What to produce ▸
Return, without pictures, the lines from the start of the data through the one that contains "the steps below.".

Input data ▸
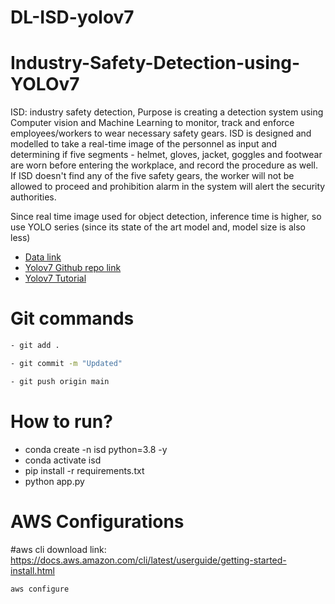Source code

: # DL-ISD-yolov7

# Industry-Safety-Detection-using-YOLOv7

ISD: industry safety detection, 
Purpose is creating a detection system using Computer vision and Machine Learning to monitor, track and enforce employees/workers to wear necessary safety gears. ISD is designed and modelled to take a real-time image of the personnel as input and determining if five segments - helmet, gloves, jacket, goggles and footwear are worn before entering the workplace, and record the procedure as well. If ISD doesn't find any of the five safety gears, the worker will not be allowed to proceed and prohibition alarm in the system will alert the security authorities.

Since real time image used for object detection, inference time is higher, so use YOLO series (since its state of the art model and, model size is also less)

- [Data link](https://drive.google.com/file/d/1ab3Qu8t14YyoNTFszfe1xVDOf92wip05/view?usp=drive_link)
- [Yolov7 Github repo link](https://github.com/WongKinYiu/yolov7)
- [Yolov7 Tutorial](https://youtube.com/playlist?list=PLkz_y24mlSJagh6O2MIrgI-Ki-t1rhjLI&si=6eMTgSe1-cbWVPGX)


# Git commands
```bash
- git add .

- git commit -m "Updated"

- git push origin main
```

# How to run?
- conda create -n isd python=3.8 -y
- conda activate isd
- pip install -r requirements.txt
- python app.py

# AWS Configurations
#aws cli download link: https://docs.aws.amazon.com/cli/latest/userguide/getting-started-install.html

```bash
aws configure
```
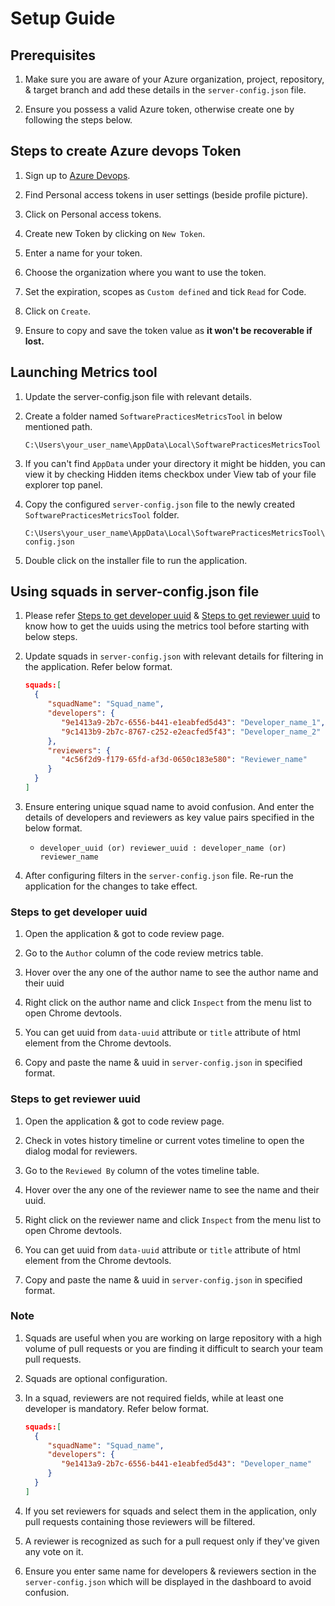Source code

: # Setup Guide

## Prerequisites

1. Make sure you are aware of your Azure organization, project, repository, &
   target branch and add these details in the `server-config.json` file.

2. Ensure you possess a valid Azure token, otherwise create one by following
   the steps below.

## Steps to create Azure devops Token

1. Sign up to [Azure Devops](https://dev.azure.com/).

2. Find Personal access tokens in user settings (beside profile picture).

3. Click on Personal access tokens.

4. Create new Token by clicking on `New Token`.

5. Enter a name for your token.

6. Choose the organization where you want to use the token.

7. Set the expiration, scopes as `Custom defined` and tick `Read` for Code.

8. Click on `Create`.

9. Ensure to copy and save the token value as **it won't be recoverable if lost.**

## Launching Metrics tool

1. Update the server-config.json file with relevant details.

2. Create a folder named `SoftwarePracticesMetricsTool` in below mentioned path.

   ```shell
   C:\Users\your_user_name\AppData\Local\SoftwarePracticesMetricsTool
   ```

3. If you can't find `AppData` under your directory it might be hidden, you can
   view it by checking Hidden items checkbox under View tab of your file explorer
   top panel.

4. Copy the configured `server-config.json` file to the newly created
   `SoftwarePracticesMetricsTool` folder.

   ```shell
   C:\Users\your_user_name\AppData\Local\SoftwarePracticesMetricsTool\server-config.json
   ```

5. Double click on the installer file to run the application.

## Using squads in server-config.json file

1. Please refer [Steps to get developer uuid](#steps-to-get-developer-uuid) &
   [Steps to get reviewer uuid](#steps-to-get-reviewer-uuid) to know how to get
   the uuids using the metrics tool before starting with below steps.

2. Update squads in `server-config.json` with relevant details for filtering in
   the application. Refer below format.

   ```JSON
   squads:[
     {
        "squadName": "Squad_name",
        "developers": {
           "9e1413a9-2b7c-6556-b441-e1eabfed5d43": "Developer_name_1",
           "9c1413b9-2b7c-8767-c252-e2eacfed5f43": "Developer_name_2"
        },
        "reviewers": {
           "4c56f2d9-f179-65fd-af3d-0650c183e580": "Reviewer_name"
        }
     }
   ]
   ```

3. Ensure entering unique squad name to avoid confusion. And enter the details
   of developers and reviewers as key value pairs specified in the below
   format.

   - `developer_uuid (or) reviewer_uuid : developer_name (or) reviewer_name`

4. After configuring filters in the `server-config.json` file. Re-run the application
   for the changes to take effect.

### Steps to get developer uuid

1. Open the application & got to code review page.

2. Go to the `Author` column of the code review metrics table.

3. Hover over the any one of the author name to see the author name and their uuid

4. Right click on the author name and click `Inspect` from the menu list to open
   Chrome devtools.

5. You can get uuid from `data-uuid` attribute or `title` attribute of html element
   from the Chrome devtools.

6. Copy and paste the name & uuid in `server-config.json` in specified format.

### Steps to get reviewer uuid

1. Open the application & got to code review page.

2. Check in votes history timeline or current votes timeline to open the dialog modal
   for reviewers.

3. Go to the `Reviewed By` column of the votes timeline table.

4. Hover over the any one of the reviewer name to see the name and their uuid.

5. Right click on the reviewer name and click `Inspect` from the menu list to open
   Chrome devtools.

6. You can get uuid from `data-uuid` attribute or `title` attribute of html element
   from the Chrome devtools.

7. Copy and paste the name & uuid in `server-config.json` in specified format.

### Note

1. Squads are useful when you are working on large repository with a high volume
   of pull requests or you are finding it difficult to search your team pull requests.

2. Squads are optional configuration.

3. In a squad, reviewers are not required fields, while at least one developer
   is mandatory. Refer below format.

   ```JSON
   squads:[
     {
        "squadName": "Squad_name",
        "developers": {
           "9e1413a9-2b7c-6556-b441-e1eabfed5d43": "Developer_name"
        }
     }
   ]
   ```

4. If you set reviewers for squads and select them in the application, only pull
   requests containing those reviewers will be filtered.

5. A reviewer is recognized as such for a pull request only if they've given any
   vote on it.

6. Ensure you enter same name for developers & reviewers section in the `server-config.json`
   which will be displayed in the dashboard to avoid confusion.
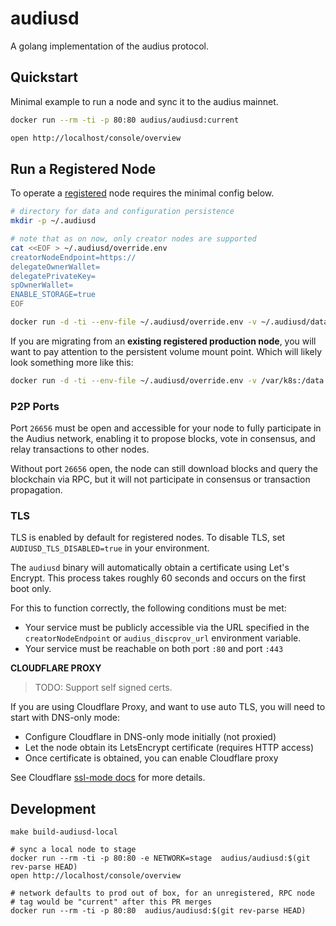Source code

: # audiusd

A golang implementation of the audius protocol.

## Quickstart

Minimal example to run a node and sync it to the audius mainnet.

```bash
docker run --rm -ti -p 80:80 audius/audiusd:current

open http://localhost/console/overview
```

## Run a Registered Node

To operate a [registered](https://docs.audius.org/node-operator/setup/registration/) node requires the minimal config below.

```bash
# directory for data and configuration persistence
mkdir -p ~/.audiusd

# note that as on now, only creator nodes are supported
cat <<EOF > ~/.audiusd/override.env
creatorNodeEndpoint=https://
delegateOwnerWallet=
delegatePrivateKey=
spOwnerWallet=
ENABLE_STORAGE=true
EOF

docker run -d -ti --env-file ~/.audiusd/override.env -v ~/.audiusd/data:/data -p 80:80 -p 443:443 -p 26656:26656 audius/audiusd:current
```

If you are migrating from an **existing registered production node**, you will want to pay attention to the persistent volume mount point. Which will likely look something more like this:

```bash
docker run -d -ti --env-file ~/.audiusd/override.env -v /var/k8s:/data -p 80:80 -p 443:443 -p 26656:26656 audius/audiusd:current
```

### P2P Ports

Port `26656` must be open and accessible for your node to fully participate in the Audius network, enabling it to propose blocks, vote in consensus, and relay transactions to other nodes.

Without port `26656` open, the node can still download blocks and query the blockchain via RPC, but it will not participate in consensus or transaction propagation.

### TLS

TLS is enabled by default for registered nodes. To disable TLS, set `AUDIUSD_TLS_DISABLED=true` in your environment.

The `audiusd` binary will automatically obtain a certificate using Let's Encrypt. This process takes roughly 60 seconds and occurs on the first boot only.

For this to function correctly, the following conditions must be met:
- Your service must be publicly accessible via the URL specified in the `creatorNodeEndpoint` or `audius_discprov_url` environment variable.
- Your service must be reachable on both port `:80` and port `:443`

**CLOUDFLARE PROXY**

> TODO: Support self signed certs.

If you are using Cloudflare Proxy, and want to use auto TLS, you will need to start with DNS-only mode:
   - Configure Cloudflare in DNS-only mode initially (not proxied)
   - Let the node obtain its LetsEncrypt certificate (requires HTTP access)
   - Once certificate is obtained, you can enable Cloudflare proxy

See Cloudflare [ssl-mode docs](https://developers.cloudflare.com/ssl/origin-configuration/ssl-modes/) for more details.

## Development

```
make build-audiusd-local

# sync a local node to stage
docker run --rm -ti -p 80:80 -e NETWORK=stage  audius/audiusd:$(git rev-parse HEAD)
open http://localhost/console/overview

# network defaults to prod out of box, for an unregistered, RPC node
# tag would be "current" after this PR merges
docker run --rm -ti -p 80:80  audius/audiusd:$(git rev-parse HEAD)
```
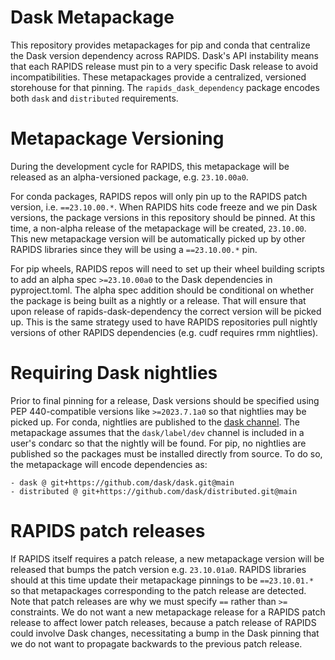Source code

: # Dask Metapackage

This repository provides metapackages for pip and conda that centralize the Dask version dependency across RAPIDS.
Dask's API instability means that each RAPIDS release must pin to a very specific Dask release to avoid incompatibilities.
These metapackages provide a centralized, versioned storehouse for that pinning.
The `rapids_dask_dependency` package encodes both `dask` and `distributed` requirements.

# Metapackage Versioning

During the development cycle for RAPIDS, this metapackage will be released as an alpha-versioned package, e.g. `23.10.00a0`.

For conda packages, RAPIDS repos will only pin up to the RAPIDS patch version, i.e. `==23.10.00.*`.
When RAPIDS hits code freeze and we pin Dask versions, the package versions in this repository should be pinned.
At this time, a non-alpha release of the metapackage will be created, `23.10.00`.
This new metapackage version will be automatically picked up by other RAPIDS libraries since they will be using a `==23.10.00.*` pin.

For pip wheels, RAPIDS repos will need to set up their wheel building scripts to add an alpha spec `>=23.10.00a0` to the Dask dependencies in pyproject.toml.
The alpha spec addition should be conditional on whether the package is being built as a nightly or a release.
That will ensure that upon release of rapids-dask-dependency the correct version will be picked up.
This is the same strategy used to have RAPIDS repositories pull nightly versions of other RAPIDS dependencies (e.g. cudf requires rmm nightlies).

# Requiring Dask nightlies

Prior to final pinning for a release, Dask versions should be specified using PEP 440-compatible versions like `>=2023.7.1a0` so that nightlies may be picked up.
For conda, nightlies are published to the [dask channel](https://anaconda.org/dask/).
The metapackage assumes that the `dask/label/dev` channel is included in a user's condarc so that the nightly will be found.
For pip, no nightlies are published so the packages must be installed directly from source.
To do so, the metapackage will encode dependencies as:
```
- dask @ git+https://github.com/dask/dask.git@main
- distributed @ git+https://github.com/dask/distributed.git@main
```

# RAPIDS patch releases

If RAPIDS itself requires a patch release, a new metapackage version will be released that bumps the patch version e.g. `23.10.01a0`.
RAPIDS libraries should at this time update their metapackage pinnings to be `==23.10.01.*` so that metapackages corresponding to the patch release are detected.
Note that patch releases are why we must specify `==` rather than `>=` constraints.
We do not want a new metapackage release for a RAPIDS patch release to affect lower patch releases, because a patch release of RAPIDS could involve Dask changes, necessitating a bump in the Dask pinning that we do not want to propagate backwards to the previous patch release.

Exercise solution ▸
Source code

: # DL-ISD-yolov7

# Industry-Safety-Detection-using-YOLOv7

ISD: industry safety detection, 
Purpose is creating a detection system using Computer vision and Machine Learning to monitor, track and enforce employees/workers to wear necessary safety gears. ISD is designed and modelled to take a real-time image of the personnel as input and determining if five segments - helmet, gloves, jacket, goggles and footwear are worn before entering the workplace, and record the procedure as well. If ISD doesn't find any of the five safety gears, the worker will not be allowed to proceed and prohibition alarm in the system will alert the security authorities.

Since real time image used for object detection, inference time is higher, so use YOLO series (since its state of the art model and, model size is also less)

- [Data link](https://drive.google.com/file/d/1ab3Qu8t14YyoNTFszfe1xVDOf92wip05/view?usp=drive_link)
- [Yolov7 Github repo link](https://github.com/WongKinYiu/yolov7)
- [Yolov7 Tutorial](https://youtube.com/playlist?list=PLkz_y24mlSJagh6O2MIrgI-Ki-t1rhjLI&si=6eMTgSe1-cbWVPGX)


# Git commands
```bash
- git add .

- git commit -m "Updated"

- git push origin main
```

# How to run?
- conda create -n isd python=3.8 -y
- conda activate isd
- pip install -r requirements.txt
- python app.py

# AWS Configurations
#aws cli download link: https://docs.aws.amazon.com/cli/latest/userguide/getting-started-install.html

```bash
aws configure
```
Source code

: # Setup Guide

## Prerequisites

1. Make sure you are aware of your Azure organization, project, repository, &
   target branch and add these details in the `server-config.json` file.

2. Ensure you possess a valid Azure token, otherwise create one by following
   the steps below.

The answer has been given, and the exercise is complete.